Всю жизнь моя мать не выпускала из своих рук березового трепала, того самого трепала, которым обрабатывают лен, но разве я замечал когда-либо, что оно само льняного цвета — такое же нежное, лениво-матовое, с серебристым отливом? А хлебница берестяная. Мне ли бы не запомнить ее золотистого сияния? Ведь она, бывало, каждый раз, как долгожданное солнце, опускалась на наш стол. А я только и запомнил, что да когда в ней было.
И так все, — что бы я ни взял, на что бы ни взглянули старый заржавелый серп с отполированным до блеска цевьем, и мягкая, будто медвяная, чашка, выточенная из крепкого березового свала, — все раскрывало мне особый мир красоты. Красоты, по-русски неброской, даже застенчивой, сделанной топором и ножом.
Но сегодня, после того как я познакомился со старой хозяйкой этого дома, я сделал для себя еще одно открытие.
Сегодня я вдруг понял, что не только топор да нож мастера этой красоты. Главную-то обточку и шлифовку все эти трепала, серпы, пестери, соха (да, была тут и Андреевна, допотопной раскорякой стоявшая в темном углу) прошли в поле и на пожне. Крестьянские мозоли обкатывали и полировали их.
На следующий день с утра зарядил дождь, и я опять остался дома.
Как и вчера, мы с Евгенией долго не садились за стол: вот-вот, думалось, придет Милентьевна.
— Не должна бы она сегодня далеко-то убрести, — говорила Евгения. — Не маленький ребенок.
Но шло время, дождь не переставал, а на том берегу — я не отходил от окошка — все никого не было. В конце концов я накинул на себя плащ и пошел затоплять баню: хорошо из нынешней лесной купели да прямо на горячий полок.
Бани в Пижме, черные, с каменками, стоят рядком неподалеку от реки, под огородами, которые как бы греются на взгорке.
Весной, в половодье, бани топит, и с верхней стороны против каждой из них врыты бревенчатые быки — для сдерживания и дробления напирающих льдин, а кроме того, от этих быков к баням протянуты еще могучие тяжи, свитые из березовых виц, так что бани стоят как бы на приколе.
Я спросил как-то у Максима: к чему все эти премудрости? Не проще ли было поставить бани на взгорке, там, где расположены огороды?
Максим по-урваевски, как бы сказала Евгения, рассмеялся.
— А затем, чтобы веселее жить. Весной, знаешь, бывало, какую пальбу по этим льдинам откроем! Ой-еи-ей! Из всех ружьев.

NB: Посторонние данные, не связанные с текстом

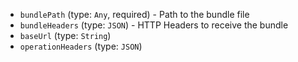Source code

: 
* `bundlePath` (type: `Any`, required) - Path to the bundle file
* `bundleHeaders` (type: `JSON`) - HTTP Headers to receive the bundle
* `baseUrl` (type: `String`)
* `operationHeaders` (type: `JSON`)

На следы дроби в старой продымленной дверке я обратил внимание еще в первые дни своего пребывания в Пижме — она сплошь изрешечена, а сейчас, затопив баню и вспомнив вчерашний рассказ Евгении, я попытался даже определить, какие тут дробины от того заряда, который выпустил когда-то по молодой Милентьевне ее муж.
Но из этого, конечно, ничего не вышло. Да, откровенно говоря, мне было и не до прошлого. Потому что очень уж погано сегодня в лесу было и как там старая Милентьевна? Все ли с ней в порядке?
Евгения тоже беспокоилась о свекрови. Она не могла усидеть дома и пришла ко мне.
— Не знаю, не знаю, что и подумать, — сокрушенно качала она головой. — Это уж она на Богатку уперлась не иначе. Вот какая вот упрямая старушонка! Хоть говори, хоть нет. В ее ли годы под таким дождем лсшачить в лесу.